Nachdem er einen Rundgang um das Haus abgeschritten und in die Fenster auf der Rückseite gesehen hatte, entschied sich Wulff, zum Friedhof zu fahren und das Grab von Carmen van Sandt aufzusuchen und zu begutachten. Dann habe ich den letzten Beweis, bekräftigte er sich in seiner Überlegung. Er wollte gerade wieder zu seinem Auto zurückkehren, als ihm der Briefkasten auffiel, der neben der Tür an der Wand hing.
Ohne einen Moment zu zögern, griff er von oben durch den Einwurf hinein und fühlte sogleich einen Umschlag, den er mit den Fingerspitzen festhielt und behutsam herauszog. Wulff sah zuerst auf den Absender, und er las dort: C. Jordan, Sanatorium Dr. Kuror, Kurpark 16, Bad Herrenalb. Die Adresse lautete: Sandra Jordan, Dorfstraße 16, Meningen.

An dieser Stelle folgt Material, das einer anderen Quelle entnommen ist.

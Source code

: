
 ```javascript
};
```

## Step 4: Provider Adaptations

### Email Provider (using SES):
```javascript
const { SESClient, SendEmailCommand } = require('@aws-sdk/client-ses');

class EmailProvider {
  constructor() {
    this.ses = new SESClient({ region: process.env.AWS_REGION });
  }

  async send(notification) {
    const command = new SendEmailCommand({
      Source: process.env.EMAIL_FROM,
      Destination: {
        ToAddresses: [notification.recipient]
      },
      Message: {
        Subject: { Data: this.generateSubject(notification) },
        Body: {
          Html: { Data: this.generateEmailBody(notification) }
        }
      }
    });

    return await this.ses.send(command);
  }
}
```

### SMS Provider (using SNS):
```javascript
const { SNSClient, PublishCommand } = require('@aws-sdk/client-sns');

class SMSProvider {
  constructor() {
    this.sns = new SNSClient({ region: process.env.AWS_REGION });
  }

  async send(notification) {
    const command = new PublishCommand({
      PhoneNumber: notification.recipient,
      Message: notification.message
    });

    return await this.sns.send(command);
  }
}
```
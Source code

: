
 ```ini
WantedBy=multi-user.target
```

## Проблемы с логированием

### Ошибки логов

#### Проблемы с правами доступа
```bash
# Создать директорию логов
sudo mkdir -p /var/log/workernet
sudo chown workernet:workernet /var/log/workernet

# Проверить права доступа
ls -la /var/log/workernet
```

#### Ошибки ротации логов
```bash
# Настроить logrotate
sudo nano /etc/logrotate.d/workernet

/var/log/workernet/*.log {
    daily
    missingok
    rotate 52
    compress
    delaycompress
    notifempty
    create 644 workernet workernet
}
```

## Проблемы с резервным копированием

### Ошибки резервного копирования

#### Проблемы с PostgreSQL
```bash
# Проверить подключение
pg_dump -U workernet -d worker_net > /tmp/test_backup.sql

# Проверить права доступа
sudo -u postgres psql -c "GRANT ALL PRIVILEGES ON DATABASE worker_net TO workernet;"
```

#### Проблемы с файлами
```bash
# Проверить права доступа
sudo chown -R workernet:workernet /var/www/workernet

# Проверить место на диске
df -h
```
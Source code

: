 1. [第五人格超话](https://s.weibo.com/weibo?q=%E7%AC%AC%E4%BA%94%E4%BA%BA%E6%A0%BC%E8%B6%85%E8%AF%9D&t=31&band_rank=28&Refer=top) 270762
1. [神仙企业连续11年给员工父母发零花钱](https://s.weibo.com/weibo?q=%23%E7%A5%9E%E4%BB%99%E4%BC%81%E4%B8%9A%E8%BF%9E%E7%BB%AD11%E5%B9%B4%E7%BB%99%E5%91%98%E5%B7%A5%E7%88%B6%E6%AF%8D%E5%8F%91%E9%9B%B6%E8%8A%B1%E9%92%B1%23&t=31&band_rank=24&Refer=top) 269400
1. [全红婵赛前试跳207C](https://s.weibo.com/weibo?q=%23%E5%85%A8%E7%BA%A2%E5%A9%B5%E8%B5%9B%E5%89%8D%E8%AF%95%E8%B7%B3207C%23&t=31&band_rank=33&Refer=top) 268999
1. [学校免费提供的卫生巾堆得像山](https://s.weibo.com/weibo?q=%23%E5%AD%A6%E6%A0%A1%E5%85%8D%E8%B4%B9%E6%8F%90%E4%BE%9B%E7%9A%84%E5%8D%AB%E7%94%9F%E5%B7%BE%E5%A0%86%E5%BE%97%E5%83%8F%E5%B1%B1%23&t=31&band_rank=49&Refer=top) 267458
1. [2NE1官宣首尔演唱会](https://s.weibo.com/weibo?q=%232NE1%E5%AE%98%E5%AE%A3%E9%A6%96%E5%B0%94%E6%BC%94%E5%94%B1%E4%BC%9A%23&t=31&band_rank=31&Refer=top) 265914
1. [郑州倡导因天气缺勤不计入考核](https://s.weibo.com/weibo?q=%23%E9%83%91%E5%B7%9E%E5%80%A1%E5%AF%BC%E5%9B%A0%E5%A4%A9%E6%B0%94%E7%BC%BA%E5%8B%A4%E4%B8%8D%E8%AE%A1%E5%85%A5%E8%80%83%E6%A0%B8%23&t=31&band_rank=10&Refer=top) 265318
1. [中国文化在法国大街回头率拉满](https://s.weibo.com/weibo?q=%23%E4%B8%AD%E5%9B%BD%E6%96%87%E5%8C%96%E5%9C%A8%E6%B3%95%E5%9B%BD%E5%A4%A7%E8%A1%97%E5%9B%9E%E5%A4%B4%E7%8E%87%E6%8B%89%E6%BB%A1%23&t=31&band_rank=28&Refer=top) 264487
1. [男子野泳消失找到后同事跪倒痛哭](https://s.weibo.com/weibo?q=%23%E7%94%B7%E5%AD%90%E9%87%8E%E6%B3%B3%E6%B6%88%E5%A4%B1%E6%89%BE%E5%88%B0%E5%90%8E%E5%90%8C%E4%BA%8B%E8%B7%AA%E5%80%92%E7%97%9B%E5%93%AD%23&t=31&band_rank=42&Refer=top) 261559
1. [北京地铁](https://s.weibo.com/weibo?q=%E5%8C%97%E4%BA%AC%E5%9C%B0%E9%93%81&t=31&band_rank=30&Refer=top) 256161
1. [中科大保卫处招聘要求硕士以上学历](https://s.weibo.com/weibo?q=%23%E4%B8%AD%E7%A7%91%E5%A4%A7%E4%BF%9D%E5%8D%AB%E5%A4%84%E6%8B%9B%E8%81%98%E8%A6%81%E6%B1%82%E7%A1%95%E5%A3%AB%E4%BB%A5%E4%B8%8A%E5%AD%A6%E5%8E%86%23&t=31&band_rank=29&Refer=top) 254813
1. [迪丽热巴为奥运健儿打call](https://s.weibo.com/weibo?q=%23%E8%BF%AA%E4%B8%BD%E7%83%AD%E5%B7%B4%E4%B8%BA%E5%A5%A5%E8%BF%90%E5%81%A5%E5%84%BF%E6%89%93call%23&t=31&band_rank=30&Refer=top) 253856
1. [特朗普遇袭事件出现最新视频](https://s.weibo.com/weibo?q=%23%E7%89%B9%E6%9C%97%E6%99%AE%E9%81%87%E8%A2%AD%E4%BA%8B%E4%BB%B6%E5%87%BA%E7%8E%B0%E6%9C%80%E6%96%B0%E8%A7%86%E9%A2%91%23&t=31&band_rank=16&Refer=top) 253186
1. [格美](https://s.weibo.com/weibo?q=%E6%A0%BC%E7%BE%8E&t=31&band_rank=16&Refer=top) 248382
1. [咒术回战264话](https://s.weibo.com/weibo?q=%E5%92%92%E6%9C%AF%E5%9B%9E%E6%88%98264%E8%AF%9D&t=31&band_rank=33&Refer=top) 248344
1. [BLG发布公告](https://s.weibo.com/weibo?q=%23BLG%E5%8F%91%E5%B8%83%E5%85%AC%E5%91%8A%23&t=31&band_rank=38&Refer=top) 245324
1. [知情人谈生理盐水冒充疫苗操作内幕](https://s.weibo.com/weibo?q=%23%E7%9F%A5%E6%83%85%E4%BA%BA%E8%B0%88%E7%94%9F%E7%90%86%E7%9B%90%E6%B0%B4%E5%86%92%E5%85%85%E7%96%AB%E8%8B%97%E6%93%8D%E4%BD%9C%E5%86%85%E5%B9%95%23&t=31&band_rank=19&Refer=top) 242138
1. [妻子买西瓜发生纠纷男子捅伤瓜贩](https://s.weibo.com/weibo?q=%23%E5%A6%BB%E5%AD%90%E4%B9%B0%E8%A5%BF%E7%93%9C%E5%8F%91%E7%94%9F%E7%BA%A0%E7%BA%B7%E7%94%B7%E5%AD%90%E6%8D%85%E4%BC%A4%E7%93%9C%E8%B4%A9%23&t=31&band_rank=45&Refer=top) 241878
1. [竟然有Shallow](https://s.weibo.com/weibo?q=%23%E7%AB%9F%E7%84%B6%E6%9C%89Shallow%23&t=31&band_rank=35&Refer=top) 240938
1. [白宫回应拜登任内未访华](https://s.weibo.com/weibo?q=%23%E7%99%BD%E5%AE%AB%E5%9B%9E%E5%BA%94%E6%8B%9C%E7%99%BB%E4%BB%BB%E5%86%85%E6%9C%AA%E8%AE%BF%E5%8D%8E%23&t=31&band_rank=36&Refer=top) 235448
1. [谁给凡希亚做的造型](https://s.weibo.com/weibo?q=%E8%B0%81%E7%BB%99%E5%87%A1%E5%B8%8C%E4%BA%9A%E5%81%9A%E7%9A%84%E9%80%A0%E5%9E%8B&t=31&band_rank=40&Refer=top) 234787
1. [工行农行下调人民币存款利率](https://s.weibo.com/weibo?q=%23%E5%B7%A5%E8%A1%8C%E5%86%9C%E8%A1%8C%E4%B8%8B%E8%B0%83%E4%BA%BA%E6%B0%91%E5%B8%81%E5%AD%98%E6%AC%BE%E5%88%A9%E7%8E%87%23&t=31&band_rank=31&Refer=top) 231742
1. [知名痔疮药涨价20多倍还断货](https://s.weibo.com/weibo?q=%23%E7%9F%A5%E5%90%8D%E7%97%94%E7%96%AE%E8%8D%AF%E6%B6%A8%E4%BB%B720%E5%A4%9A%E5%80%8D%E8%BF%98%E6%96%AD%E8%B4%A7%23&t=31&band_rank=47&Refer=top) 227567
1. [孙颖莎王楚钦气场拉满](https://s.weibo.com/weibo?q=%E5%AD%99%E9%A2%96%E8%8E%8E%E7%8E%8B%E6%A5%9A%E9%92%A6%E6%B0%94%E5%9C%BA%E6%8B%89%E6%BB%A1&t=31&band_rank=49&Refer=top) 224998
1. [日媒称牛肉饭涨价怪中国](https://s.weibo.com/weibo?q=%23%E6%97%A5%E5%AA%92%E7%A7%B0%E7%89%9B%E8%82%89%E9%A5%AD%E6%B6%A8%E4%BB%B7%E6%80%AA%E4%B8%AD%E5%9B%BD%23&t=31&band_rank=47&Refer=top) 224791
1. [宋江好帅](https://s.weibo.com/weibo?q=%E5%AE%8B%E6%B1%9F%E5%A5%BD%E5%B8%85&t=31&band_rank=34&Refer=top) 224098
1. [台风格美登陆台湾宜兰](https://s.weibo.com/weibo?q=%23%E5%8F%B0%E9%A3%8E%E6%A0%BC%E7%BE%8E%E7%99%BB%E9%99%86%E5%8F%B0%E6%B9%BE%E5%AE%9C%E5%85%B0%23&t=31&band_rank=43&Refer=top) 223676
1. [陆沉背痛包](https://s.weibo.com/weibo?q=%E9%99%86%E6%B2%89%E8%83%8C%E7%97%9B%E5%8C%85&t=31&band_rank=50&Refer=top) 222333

Wie von selbst, erst recht ohne das geringste Schuldbewußtsein und schon gar nicht mit dem vorausgegangenen Entschluß zu einer Willensbekundung, die sein Gehirn anschließend in eine Handlungsweise umgesetzt hatte, riß er den Brief auf und begann zu lesen, was dort in akkurater, säuberlicher, mittelgroßer, nach rechts geneigten Handschrift geschrieben stand.
Meine liebste Mammatschie,
nur schnell ein paar Zeilen, damit Du, wie Du es gewohnt bist, auch in dieser Woche einen Gruß von mir erhältst und dazu ein Lebenszeichen. Mir geht es immer besser, und ich mache große Fortschritte. Spätestens Ende des Monats, so sagte mir der gute Dr. Enslin, werde ich wohl entlassen. Endlich! Ich kann den Tag gar nicht abwarten. Jede Nacht träume ich davon und jeden Morgen, wenn ich erwache.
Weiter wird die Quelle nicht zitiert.